— TASK STATEMENT —
Please set the lines down again exactly, from the top of the entries through the line that contains "## Executive Order 11212".

(Saved entries)
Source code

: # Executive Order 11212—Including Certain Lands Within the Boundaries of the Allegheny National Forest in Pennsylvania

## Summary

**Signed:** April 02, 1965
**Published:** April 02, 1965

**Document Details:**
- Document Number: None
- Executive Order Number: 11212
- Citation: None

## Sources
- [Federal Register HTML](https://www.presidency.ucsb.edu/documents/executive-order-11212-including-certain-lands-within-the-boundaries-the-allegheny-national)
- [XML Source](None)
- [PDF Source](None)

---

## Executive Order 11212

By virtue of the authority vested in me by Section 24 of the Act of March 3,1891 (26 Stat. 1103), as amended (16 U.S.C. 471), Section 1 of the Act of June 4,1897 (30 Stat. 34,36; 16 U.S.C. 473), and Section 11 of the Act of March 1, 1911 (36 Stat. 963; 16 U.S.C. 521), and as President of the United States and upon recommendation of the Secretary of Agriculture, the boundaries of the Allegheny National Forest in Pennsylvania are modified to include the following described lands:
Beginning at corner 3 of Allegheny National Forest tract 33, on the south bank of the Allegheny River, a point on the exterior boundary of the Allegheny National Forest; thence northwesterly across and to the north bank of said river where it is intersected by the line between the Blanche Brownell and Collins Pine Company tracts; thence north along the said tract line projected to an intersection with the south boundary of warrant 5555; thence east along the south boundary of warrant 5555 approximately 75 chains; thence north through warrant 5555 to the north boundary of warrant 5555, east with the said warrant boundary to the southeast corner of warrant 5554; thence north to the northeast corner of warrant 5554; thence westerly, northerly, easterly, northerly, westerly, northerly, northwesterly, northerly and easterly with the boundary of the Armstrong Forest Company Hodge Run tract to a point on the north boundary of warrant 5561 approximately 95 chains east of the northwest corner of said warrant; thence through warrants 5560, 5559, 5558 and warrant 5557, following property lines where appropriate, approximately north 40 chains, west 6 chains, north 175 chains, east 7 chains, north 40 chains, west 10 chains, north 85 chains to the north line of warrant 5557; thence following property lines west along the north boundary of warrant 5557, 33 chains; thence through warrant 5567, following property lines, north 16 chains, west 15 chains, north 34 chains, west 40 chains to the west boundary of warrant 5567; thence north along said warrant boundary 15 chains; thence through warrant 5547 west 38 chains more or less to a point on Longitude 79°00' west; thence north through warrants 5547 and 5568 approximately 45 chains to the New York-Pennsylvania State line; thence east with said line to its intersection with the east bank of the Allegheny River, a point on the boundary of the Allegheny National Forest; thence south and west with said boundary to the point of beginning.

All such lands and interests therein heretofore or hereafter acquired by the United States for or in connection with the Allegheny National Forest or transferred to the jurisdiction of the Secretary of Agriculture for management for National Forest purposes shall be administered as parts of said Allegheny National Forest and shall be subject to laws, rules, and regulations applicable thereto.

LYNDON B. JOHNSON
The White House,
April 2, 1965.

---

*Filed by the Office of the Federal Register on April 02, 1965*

— WRITTEN SOLUTION —
Source code

: # Executive Order 11212—Including Certain Lands Within the Boundaries of the Allegheny National Forest in Pennsylvania

## Summary

**Signed:** April 02, 1965
**Published:** April 02, 1965

**Document Details:**
- Document Number: None
- Executive Order Number: 11212
- Citation: None

## Sources
- [Federal Register HTML](https://www.presidency.ucsb.edu/documents/executive-order-11212-including-certain-lands-within-the-boundaries-the-allegheny-national)
- [XML Source](None)
- [PDF Source](None)

---

## Executive Order 11212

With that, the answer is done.